В каком-то смысле я хорошо подготовлен к тому, чтобы написать этот очерк, поскольку читал почти все, написанное Кафкой, еще в Оксфорде, когда был студентом – более двадцати лет назад, – и с тех пор не прочел ни единого его слова. Я совершенно уверен, что провалил бы даже самое элементарное школьное сочинение о его творчестве. Вы, конечно, подумаете – только дурак может, не зная броду, соваться в воду. Но чуть позже (пятясь, словно рак, как это мне свойственно) я надеюсь показать моим читателям, что можно кое-что сказать о средненормальном невежестве больших писателей. Ясно, что предложить какой-то новый взгляд на Кафку я не смогу; все, на что я способен, так это попытаться описать, в стиле натуралиста, работающего в поле, реальность его присутствия в моем культурном ландшафте.

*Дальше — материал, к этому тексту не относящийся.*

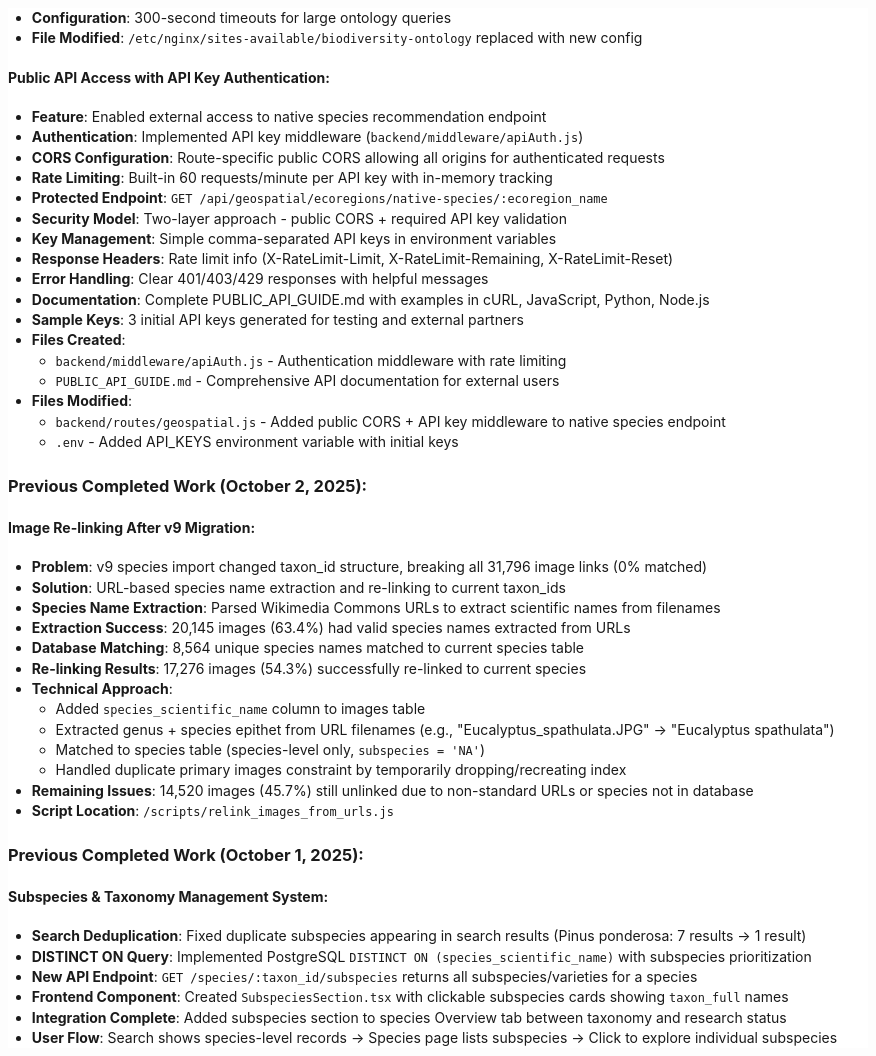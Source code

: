 - **Configuration**: 300-second timeouts for large ontology queries
- **File Modified**: `/etc/nginx/sites-available/biodiversity-ontology` replaced with new config

#### **Public API Access with API Key Authentication:**
- **Feature**: Enabled external access to native species recommendation endpoint
- **Authentication**: Implemented API key middleware (`backend/middleware/apiAuth.js`)
- **CORS Configuration**: Route-specific public CORS allowing all origins for authenticated requests
- **Rate Limiting**: Built-in 60 requests/minute per API key with in-memory tracking
- **Protected Endpoint**: `GET /api/geospatial/ecoregions/native-species/:ecoregion_name`
- **Security Model**: Two-layer approach - public CORS + required API key validation
- **Key Management**: Simple comma-separated API keys in environment variables
- **Response Headers**: Rate limit info (X-RateLimit-Limit, X-RateLimit-Remaining, X-RateLimit-Reset)
- **Error Handling**: Clear 401/403/429 responses with helpful messages
- **Documentation**: Complete PUBLIC_API_GUIDE.md with examples in cURL, JavaScript, Python, Node.js
- **Sample Keys**: 3 initial API keys generated for testing and external partners
- **Files Created**:
  - `backend/middleware/apiAuth.js` - Authentication middleware with rate limiting
  - `PUBLIC_API_GUIDE.md` - Comprehensive API documentation for external users
- **Files Modified**:
  - `backend/routes/geospatial.js` - Added public CORS + API key middleware to native species endpoint
  - `.env` - Added API_KEYS environment variable with initial keys

### Previous Completed Work (October 2, 2025):

#### **Image Re-linking After v9 Migration:**
- **Problem**: v9 species import changed taxon_id structure, breaking all 31,796 image links (0% matched)
- **Solution**: URL-based species name extraction and re-linking to current taxon_ids
- **Species Name Extraction**: Parsed Wikimedia Commons URLs to extract scientific names from filenames
- **Extraction Success**: 20,145 images (63.4%) had valid species names extracted from URLs
- **Database Matching**: 8,564 unique species names matched to current species table
- **Re-linking Results**: 17,276 images (54.3%) successfully re-linked to current species
- **Technical Approach**:
  - Added `species_scientific_name` column to images table
  - Extracted genus + species epithet from URL filenames (e.g., "Eucalyptus_spathulata.JPG" → "Eucalyptus spathulata")
  - Matched to species table (species-level only, `subspecies = 'NA'`)
  - Handled duplicate primary images constraint by temporarily dropping/recreating index
- **Remaining Issues**: 14,520 images (45.7%) still unlinked due to non-standard URLs or species not in database
- **Script Location**: `/scripts/relink_images_from_urls.js`

### Previous Completed Work (October 1, 2025):

#### **Subspecies & Taxonomy Management System:**
- **Search Deduplication**: Fixed duplicate subspecies appearing in search results (Pinus ponderosa: 7 results → 1 result)
- **DISTINCT ON Query**: Implemented PostgreSQL `DISTINCT ON (species_scientific_name)` with subspecies prioritization
- **New API Endpoint**: `GET /species/:taxon_id/subspecies` returns all subspecies/varieties for a species
- **Frontend Component**: Created `SubspeciesSection.tsx` with clickable subspecies cards showing `taxon_full` names
- **Integration Complete**: Added subspecies section to species Overview tab between taxonomy and research status
- **User Flow**: Search shows species-level records → Species page lists subspecies → Click to explore individual subspecies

К этому описанию я намерен присовокупить некоторые размышления по поводу дилеммы, главной для всякого пишущего романиста, дилеммы вовсе не новой самой по себе, но такой, из-за которой все мы сегодня испытываем неловкость и к которой посмертное влияние Кафки и его, так сказать, «статус» по-прежнему имеют самое прямое отношение.

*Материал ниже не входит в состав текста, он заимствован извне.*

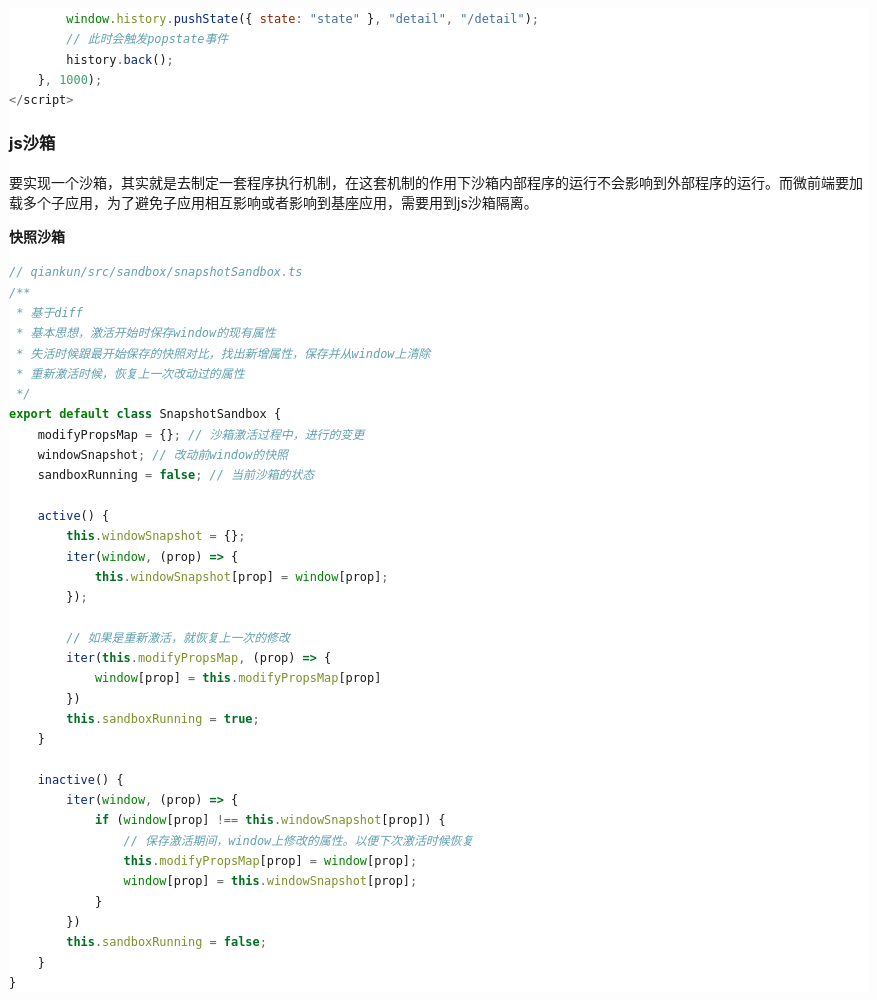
 ```jsx
        window.history.pushState({ state: "state" }, "detail", "/detail");
        // 此时会触发popstate事件
        history.back();
    }, 1000);
</script>
```

### js沙箱

要实现一个沙箱，其实就是去制定一套程序执行机制，在这套机制的作用下沙箱内部程序的运行不会影响到外部程序的运行。而微前端要加载多个子应用，为了避免子应用相互影响或者影响到基座应用，需要用到js沙箱隔离。

**快照沙箱**

```jsx
// qiankun/src/sandbox/snapshotSandbox.ts
/**
 * 基于diff
 * 基本思想，激活开始时保存window的现有属性
 * 失活时候跟最开始保存的快照对比，找出新增属性，保存并从window上清除
 * 重新激活时候，恢复上一次改动过的属性
 */
export default class SnapshotSandbox {
    modifyPropsMap = {}; // 沙箱激活过程中，进行的变更
    windowSnapshot; // 改动前window的快照
    sandboxRunning = false; // 当前沙箱的状态

    active() {
        this.windowSnapshot = {};
        iter(window, (prop) => {
            this.windowSnapshot[prop] = window[prop];
        });

        // 如果是重新激活，就恢复上一次的修改
        iter(this.modifyPropsMap, (prop) => {
            window[prop] = this.modifyPropsMap[prop]
        })
        this.sandboxRunning = true;
    }

    inactive() {
        iter(window, (prop) => {
            if (window[prop] !== this.windowSnapshot[prop]) {
                // 保存激活期间，window上修改的属性。以便下次激活时候恢复
                this.modifyPropsMap[prop] = window[prop];
                window[prop] = this.windowSnapshot[prop];
            }
        })
        this.sandboxRunning = false;
    }
}
```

Мой подход может сослужить мне службу в том смысле, что подчеркнет: этот очерк пишется практически работающим писателем, а не университетским литературоведом, и более того – писателем, которого не вполне устраивают сегодняшние взаимоотношения между преподавателями – и преподаванием – литературы и профессиональными литераторами. Я вовсе не убежден в том, что сочинитель литературных произведений – будь то прозаик или поэт – должен искать руководства под эгидой университета. Никто не пошлет потенциального жреца жизни обучаться в школе ритуальных услуг, каким бы полезным и блестяще выполняющим свои задачи это учреждение ни оказалось; точно так же, коль речь идет об искусстве, где столь высок спрос на индивидуальность, независимость и широту взглядов, молодой писатель не может безопасно войти в среду, озабоченную «ритуалами» прошлого, кодификацией и диссекцией целей и методов литературного творчества.

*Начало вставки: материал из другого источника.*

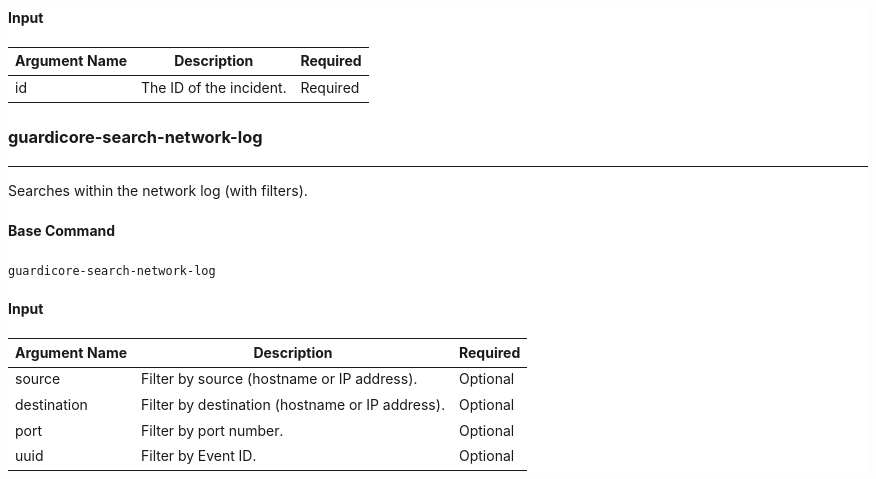 #### Input

| **Argument Name** | **Description** | **Required** |
| --- | --- | --- |
| id | The ID of the incident. | Required | 


### guardicore-search-network-log

***
Searches within the network log (with filters).


#### Base Command

`guardicore-search-network-log`

#### Input

| **Argument Name** | **Description** | **Required** |
| --- | --- | --- |
| source | Filter by source (hostname or IP address). | Optional | 
| destination | Filter by destination (hostname or IP address). | Optional | 
| port | Filter by port number. | Optional | 
| uuid | Filter by Event ID. | Optional |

Вероятно, преподаватели литературы могли бы многому научиться у биологической науки. Здесь в течение последних двух десятилетий нарастала существенная неудовлетворенность ограниченностью лабораторных наблюдений, не дающих надежных сведений о том, как на самом деле ведут себя птицы и звери в естественных условиях; теперь нам стало известно, что помещенные в клетку животные приобретают массу атипичных поведенческих черт – результат комплексного «клеточного» невроза от жизни в неволе. Подозреваю, что литературоведы и критики должны бы больше времени уделять этологии субъектов исследования: как ныне живущие (за пределами университетского кампуса) писатели ведут себя, что они чувствуют. Слишком часто нас удостаивают квазинаучными взглядами на других писателей – писателей прошлого, а также вполне осознанным и нарочитым встраиванием тех же взглядов в анализ нашего творчества. Я намереваюсь – несколько ниже – в интересах такого отологического изучения homo scriptor [237] записать именно то, что помню (разумеется, без того, чтобы обращаться к текстам или справочникам) о жизни Кафки, о его творчестве. Ученым это вряд ли придется по душе.